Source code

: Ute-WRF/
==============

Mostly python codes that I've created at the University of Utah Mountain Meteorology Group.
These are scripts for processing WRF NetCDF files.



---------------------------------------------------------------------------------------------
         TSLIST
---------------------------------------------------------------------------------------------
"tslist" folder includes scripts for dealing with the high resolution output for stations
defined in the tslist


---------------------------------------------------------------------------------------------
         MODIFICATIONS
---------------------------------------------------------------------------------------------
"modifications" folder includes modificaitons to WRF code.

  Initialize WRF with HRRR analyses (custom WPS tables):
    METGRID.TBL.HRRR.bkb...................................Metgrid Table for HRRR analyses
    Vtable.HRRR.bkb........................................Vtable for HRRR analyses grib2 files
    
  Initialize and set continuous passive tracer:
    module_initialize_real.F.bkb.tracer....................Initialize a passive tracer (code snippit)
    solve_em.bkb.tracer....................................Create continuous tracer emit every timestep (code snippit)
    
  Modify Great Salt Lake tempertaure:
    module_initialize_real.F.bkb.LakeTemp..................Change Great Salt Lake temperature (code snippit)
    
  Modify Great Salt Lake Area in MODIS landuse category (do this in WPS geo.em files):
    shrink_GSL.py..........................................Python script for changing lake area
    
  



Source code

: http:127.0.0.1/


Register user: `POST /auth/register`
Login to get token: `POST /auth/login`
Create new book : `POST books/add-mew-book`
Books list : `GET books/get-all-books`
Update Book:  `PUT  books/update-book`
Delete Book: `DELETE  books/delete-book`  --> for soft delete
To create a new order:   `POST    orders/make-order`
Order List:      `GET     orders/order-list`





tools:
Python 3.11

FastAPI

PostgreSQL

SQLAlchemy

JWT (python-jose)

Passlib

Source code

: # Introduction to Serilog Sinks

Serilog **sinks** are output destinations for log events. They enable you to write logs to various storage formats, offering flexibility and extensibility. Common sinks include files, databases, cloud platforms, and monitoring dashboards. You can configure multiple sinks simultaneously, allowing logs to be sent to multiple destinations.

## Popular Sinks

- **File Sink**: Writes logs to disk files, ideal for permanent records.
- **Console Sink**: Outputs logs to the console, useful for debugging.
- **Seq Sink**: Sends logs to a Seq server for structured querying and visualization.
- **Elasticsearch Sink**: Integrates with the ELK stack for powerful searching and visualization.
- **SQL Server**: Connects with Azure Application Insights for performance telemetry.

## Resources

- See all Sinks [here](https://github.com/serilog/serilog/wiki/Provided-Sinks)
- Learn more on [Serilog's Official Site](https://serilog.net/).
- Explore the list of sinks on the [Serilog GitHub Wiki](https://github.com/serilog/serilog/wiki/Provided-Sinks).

..............................

- WHAT IS NEEDED -
Please set down each line of the records exactly as given.

- SOLUTION TO THIS PROBLEM -
Source code

: Ute-WRF/
==============

Mostly python codes that I've created at the University of Utah Mountain Meteorology Group.
These are scripts for processing WRF NetCDF files.



---------------------------------------------------------------------------------------------
         TSLIST
---------------------------------------------------------------------------------------------
"tslist" folder includes scripts for dealing with the high resolution output for stations
defined in the tslist


---------------------------------------------------------------------------------------------
         MODIFICATIONS
---------------------------------------------------------------------------------------------
"modifications" folder includes modificaitons to WRF code.

  Initialize WRF with HRRR analyses (custom WPS tables):
    METGRID.TBL.HRRR.bkb...................................Metgrid Table for HRRR analyses
    Vtable.HRRR.bkb........................................Vtable for HRRR analyses grib2 files
    
  Initialize and set continuous passive tracer:
    module_initialize_real.F.bkb.tracer....................Initialize a passive tracer (code snippit)
    solve_em.bkb.tracer....................................Create continuous tracer emit every timestep (code snippit)
    
  Modify Great Salt Lake tempertaure:
    module_initialize_real.F.bkb.LakeTemp..................Change Great Salt Lake temperature (code snippit)
    
  Modify Great Salt Lake Area in MODIS landuse category (do this in WPS geo.em files):
    shrink_GSL.py..........................................Python script for changing lake area
    
  



Source code

: http:127.0.0.1/


Register user: `POST /auth/register`
Login to get token: `POST /auth/login`
Create new book : `POST books/add-mew-book`
Books list : `GET books/get-all-books`
Update Book:  `PUT  books/update-book`
Delete Book: `DELETE  books/delete-book`  --> for soft delete
To create a new order:   `POST    orders/make-order`
Order List:      `GET     orders/order-list`





tools:
Python 3.11

FastAPI

PostgreSQL

SQLAlchemy

JWT (python-jose)

Passlib

Source code

: # Introduction to Serilog Sinks

Serilog **sinks** are output destinations for log events. They enable you to write logs to various storage formats, offering flexibility and extensibility. Common sinks include files, databases, cloud platforms, and monitoring dashboards. You can configure multiple sinks simultaneously, allowing logs to be sent to multiple destinations.

## Popular Sinks

- **File Sink**: Writes logs to disk files, ideal for permanent records.
- **Console Sink**: Outputs logs to the console, useful for debugging.
- **Seq Sink**: Sends logs to a Seq server for structured querying and visualization.
- **Elasticsearch Sink**: Integrates with the ELK stack for powerful searching and visualization.
- **SQL Server**: Connects with Azure Application Insights for performance telemetry.

## Resources

- See all Sinks [here](https://github.com/serilog/serilog/wiki/Provided-Sinks)
- Learn more on [Serilog's Official Site](https://serilog.net/).
- Explore the list of sinks on the [Serilog GitHub Wiki](https://github.com/serilog/serilog/wiki/Provided-Sinks).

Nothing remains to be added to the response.